Labor warnt vor Schadstoffen in Getränken – Wenn Getränke krank machen | Lafu GmbH

Viele Getränkehrsteller lassen ihre Brausen und Säfte von dem Delmenhorster Analytik-Labor Lafu auf Herz und Nieren prüfen. Leiter Gary Zörner stellt die Ergebnisse nun in einem Vortrag an der VHS vor.

Als „Reise zur Wahrnehmung“ bezeichnet Gary Zörner den Vortrag, den er am am Freitag, 25. Januar, an der Volkshochschule Delmenhorst halten wird. Das klingt harmlos, tatsächlich sind seine Erkenntnisse aber alarmierend. Denn er hat mit seinem Team des Labors für Chemische und Mikrobiologische Analytik (Lafu) zusammengetragen, wie Schadstoffe in Getränken unsere Gesundheit bedrohen. „Man sollte grundsätzlich nur aus Glasflaschen trinken. Nie aus Plastikflaschen“, rät Zörner.

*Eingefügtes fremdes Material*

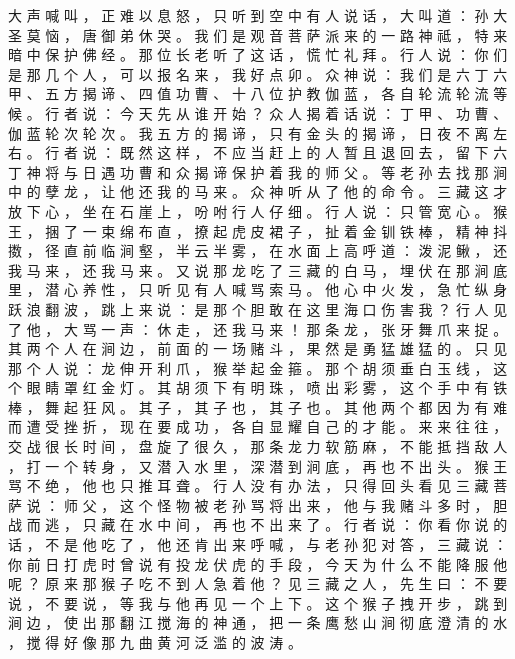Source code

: {大 声 喊 叫 ， 正 难 以 息 怒 ， 只 听 到 空 中 有 人 说 话 ， 大 叫 道 ： 孙 大 圣 莫 恼 ， 唐 御 弟 休 哭 。
我 们 是 观 音 菩 萨 派 来 的 一 路 神 祗 ， 特 来 暗 中 保 护 佛 经 。
那 位 长 老 听 了 这 话 ， 慌 忙 礼 拜 。
行 人 说 ： 你 们 是 那 几 个 人 ， 可 以 报 名 来 ， 我 好 点 卯 。
众 神 说 ： 我 们 是 六 丁 六 甲 、 五 方 揭 谛 、 四 值 功 曹 、 十 八 位 护 教 伽 蓝 ， 各 自 轮 流 轮 流 等 候 。
行 者 说 ： 今 天 先 从 谁 开 始 ？ 众 人 揭 着 话 说 ： 丁 甲 、 功 曹 、 伽 蓝 轮 次 轮 次 。
我 五 方 的 揭 谛 ， 只 有 金 头 的 揭 谛 ， 日 夜 不 离 左 右 。
行 者 说 ： 既 然 这 样 ， 不 应 当 赶 上 的 人 暂 且 退 回 去 ， 留 下 六 丁 神 将 与 日 遇 功 曹 和 众 揭 谛 保 护 着 我 的 师 父 。
等 老 孙 去 找 那 涧 中 的 孽 龙 ， 让 他 还 我 的 马 来 。
众 神 听 从 了 他 的 命 令 。
三 藏 这 才 放 下 心 ， 坐 在 石 崖 上 ， 吩 咐 行 人 仔 细 。
行 人 说 ： 只 管 宽 心 。
猴 王 ， 捆 了 一 束 绵 布 直 ， 撩 起 虎 皮 裙 子 ， 扯 着 金 钏 铁 棒 ， 精 神 抖 擞 ， 径 直 前 临 涧 壑 ， 半 云 半 雾 ， 在 水 面 上 高 呼 道 ： 泼 泥 鳅 ， 还 我 马 来 ， 还 我 马 来 。 又 说 那 龙 吃 了 三 藏 的 白 马 ， 埋 伏 在 那 涧 底 里 ， 潜 心 养 性 ， 只 听 见 有 人 喊 骂 索 马 。
他 心 中 火 发 ， 急 忙 纵 身 跃 浪 翻 波 ， 跳 上 来 说 ： 是 那 个 胆 敢 在 这 里 海 口 伤 害 我 ？ 行 人 见 了 他 ， 大 骂 一 声 ： 休 走 ， 还 我 马 来 ！
那 条 龙 ， 张 牙 舞 爪 来 捉 。
其 两 个 人 在 涧 边 ， 前 面 的 一 场 赌 斗 ， 果 然 是 勇 猛 雄 猛 的 。
只 见 那 个 人 说 ： 龙 伸 开 利 爪 ， 猴 举 起 金 箍 。
那 个 胡 须 垂 白 玉 线 ， 这 个 眼 睛 罩 红 金 灯 。
其 胡 须 下 有 明 珠 ， 喷 出 彩 雾 ， 这 个 手 中 有 铁 棒 ， 舞 起 狂 风 。
其 子 ， 其 子 也 ， 其 子 也 。
其 他 两 个 都 因 为 有 难 而 遭 受 挫 折 ， 现 在 要 成 功 ， 各 自 显 耀 自 己 的 才 能 。
来 来 往 往 ， 交 战 很 长 时 间 ， 盘 旋 了 很 久 ， 那 条 龙 力 软 筋 麻 ， 不 能 抵 挡 敌 人 ， 打 一 个 转 身 ， 又 潜 入 水 里 ， 深 潜 到 涧 底 ， 再 也 不 出 头 。
猴 王 骂 不 绝 ， 他 也 只 推 耳 聋 。
行 人 没 有 办 法 ， 只 得 回 头 看 见 三 藏 菩 萨 说 ： 师 父 ， 这 个 怪 物 被 老 孙 骂 将 出 来 ， 他 与 我 赌 斗 多 时 ， 胆 战 而 逃 ， 只 藏 在 水 中 间 ， 再 也 不 出 来 了 。
行 者 说 ： 你 看 你 说 的 话 ， 不 是 他 吃 了 ， 他 还 肯 出 来 呼 喊 ， 与 老 孙 犯 对 答 ， 三 藏 说 ： 你 前 日 打 虎 时 曾 说 有 投 龙 伏 虎 的 手 段 ， 今 天 为 什 么 不 能 降 服 他 呢 ？ 原 来 那 猴 子 吃 不 到 人 急 着 他 ？
见 三 藏 之 人 ， 先 生 曰 ： 不 要 说 ， 不 要 说 ， 等 我 与 他 再 见 一 个 上 下 。
这 个 猴 子 拽 开 步 ， 跳 到 涧 边 ， 使 出 那 翻 江 搅 海 的 神 通 ， 把 一 条 鹰 愁 山 涧 彻 底 澄 清 的 水 ， 搅 得 好 像 那 九 曲 黄 河 泛 滥 的 波 涛 。
}
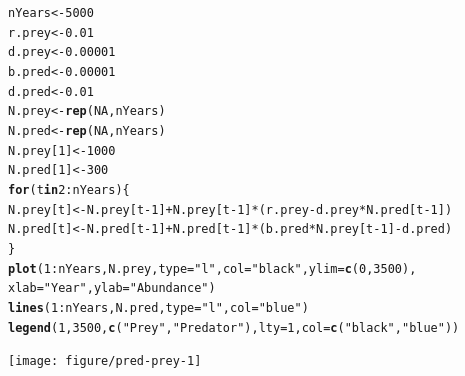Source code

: \documentclass[12pt]{article}\usepackage[]{graphicx}\usepackage[]{color}
\makeatletter
\newcommand{\hlnum}[1]{\textcolor[rgb]{0.686,0.059,0.569}{#1}}%
\newcommand{\hlstr}[1]{\textcolor[rgb]{0.192,0.494,0.8}{#1}}%
\newcommand{\hlopt}[1]{\textcolor[rgb]{0,0,0}{#1}}%
\newcommand{\hlstd}[1]{\textcolor[rgb]{0.345,0.345,0.345}{#1}}%
\newcommand{\hlkwa}[1]{\textcolor[rgb]{0.161,0.373,0.58}{\textbf{#1}}}%
\newcommand{\hlkwb}[1]{\textcolor[rgb]{0.69,0.353,0.396}{#1}}%
\newcommand{\hlkwc}[1]{\textcolor[rgb]{0.333,0.667,0.333}{#1}}%
\newcommand{\hlkwd}[1]{\textcolor[rgb]{0.737,0.353,0.396}{\textbf{#1}}}%
\newenvironment{kframe}{%
 \def\at@end@of@kframe{}%
 \ifinner\ifhmode%
  \def\at@end@of@kframe{\end{minipage}}%
  \begin{minipage}{\columnwidth}%
 \fi\fi%
 \def\FrameCommand##1{\hskip\@totalleftmargin \hskip-\fboxsep
 \colorbox{shadecolor}{##1}\hskip-\fboxsep
     \hskip-\linewidth \hskip-\@totalleftmargin \hskip\columnwidth}%
 \MakeFramed {\advance\hsize-\width
   \@totalleftmargin\z@ \linewidth\hsize
   \@setminipage}}%
 {\par\unskip\endMakeFramed%
 \at@end@of@kframe}
\newenvironment{knitrout}{}{} %
\makeatother
\begin{document}
\begin{knitrout}
\color{fgcolor}\begin{kframe}
\begin{alltt}
\hlstd{nYears} \hlkwb{<-} \hlnum{5000}
\hlstd{r.prey} \hlkwb{<-} \hlnum{0.01}
\hlstd{d.prey} \hlkwb{<-} \hlnum{0.00001}
\hlstd{b.pred} \hlkwb{<-} \hlnum{0.00001}
\hlstd{d.pred} \hlkwb{<-} \hlnum{0.01}
\hlstd{N.prey} \hlkwb{<-} \hlkwd{rep}\hlstd{(}\hlnum{NA}\hlstd{, nYears)}
\hlstd{N.pred} \hlkwb{<-} \hlkwd{rep}\hlstd{(}\hlnum{NA}\hlstd{, nYears)}
\hlstd{N.prey[}\hlnum{1}\hlstd{]} \hlkwb{<-} \hlnum{1000}
\hlstd{N.pred[}\hlnum{1}\hlstd{]} \hlkwb{<-} \hlnum{300}
\hlkwa{for}\hlstd{(t} \hlkwa{in} \hlnum{2}\hlopt{:}\hlstd{nYears) \{}
    \hlstd{N.prey[t]} \hlkwb{<-} \hlstd{N.prey[t}\hlopt{-}\hlnum{1}\hlstd{]} \hlopt{+} \hlstd{N.prey[t}\hlopt{-}\hlnum{1}\hlstd{]}\hlopt{*}\hlstd{(r.prey}\hlopt{-}\hlstd{d.prey}\hlopt{*}\hlstd{N.pred[t}\hlopt{-}\hlnum{1}\hlstd{])}
    \hlstd{N.pred[t]} \hlkwb{<-} \hlstd{N.pred[t}\hlopt{-}\hlnum{1}\hlstd{]} \hlopt{+} \hlstd{N.pred[t}\hlopt{-}\hlnum{1}\hlstd{]}\hlopt{*}\hlstd{(b.pred}\hlopt{*}\hlstd{N.prey[t}\hlopt{-}\hlnum{1}\hlstd{]} \hlopt{-} \hlstd{d.pred)}
\hlstd{\}}
\hlkwd{plot}\hlstd{(}\hlnum{1}\hlopt{:}\hlstd{nYears, N.prey,} \hlkwc{type}\hlstd{=}\hlstr{"l"}\hlstd{,} \hlkwc{col}\hlstd{=}\hlstr{"black"}\hlstd{,} \hlkwc{ylim}\hlstd{=}\hlkwd{c}\hlstd{(}\hlnum{0}\hlstd{,} \hlnum{3500}\hlstd{),}
     \hlkwc{xlab}\hlstd{=}\hlstr{"Year"}\hlstd{,} \hlkwc{ylab}\hlstd{=}\hlstr{"Abundance"}\hlstd{)}
\hlkwd{lines}\hlstd{(}\hlnum{1}\hlopt{:}\hlstd{nYears, N.pred,} \hlkwc{type}\hlstd{=}\hlstr{"l"}\hlstd{,} \hlkwc{col}\hlstd{=}\hlstr{"blue"}\hlstd{)}
\hlkwd{legend}\hlstd{(}\hlnum{1}\hlstd{,} \hlnum{3500}\hlstd{,} \hlkwd{c}\hlstd{(}\hlstr{"Prey"}\hlstd{,} \hlstr{"Predator"}\hlstd{),} \hlkwc{lty}\hlstd{=}\hlnum{1}\hlstd{,} \hlkwc{col}\hlstd{=}\hlkwd{c}\hlstd{(}\hlstr{"black"}\hlstd{,} \hlstr{"blue"}\hlstd{))}
\end{alltt}
\end{kframe}

{\centering \texttt{[image: figure/pred-prey-1]} 

}


\end{knitrout}
\end{document}
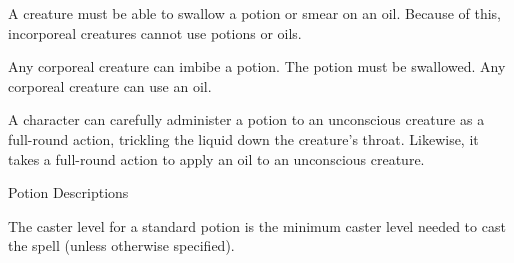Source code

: A creature must be able to swallow a potion or smear on an oil. Because of this, 
incorporeal creatures cannot use potions or oils. 

Any corporeal creature can imbibe a potion. The potion must be swallowed. Any corporeal 
creature can use an oil.

A character can carefully administer a potion to an unconscious creature as a full-round 
action, trickling the liquid down the creature's throat. Likewise, it takes a full-round 
action to apply an oil to an unconscious creature.

\vspace{12pt}
Potion Descriptions

The caster level for a standard potion is the minimum caster level needed to cast 
the spell (unless otherwise specified).


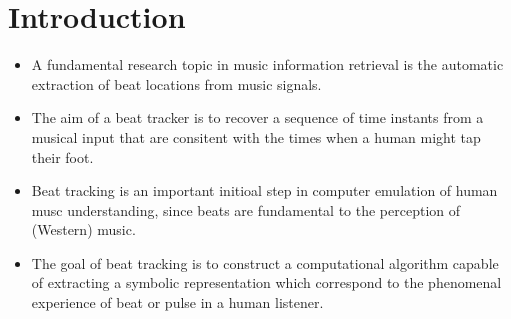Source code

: \documentclass{scrartcl}
\begin{document}
\newpage


\section{Introduction}

\begin{itemize}
\item A fundamental research topic in music information retrieval is the automatic extraction of beat locations from music signals. 
\item The aim of a beat tracker is to recover a sequence of time instants from a musical input that are consitent with the times when a human might tap their foot. \cite{Ellis2007}
\item Beat tracking is an important initioal step in computer emulation of human musc understanding, since beats are fundamental to the perception of (Western) music.
\item The goal of beat tracking is to construct a computational algorithm capable of extracting a symbolic representation which correspond to the phenomenal experience of beat or pulse in a human listener.
\end{itemize}
\end{document}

In diesem Ratschlag bündelt Zörner das Ergebnis vieler Analysen, die das Lafu in der Vergangenheit erstellt hat. Denn Getränkeproduzenten beauftragen das Labor immer wieder, die eigenen Produkte auf Herz und Nieren zu überprüfen. Welche Brausen und Säfte nun aber besonders schlecht abschneiden, darf das Labor nicht verraten.

Die Erkenntnisse sind daher allgemein formuliert, ohne einen Hersteller an den Pranger zu stellen. So auch bei den Plastikflaschen. „Jeder kennt den üblen Geschmack, wenn man eine Wasserflasche im Sommer im Auto liegen lässt“, erklärt Zörner. Ursache dafür seien die Stoffe, mit denen die Plastikflaschen von innen beschichtet seien. In der brütenden Hitze eines Sommerautos lösten sich diese dann und gelangten in das Wasser. In geringeren Mengen sind laut Lafu diese Schadstoffe aber auch ohne Hitze in den Getränken.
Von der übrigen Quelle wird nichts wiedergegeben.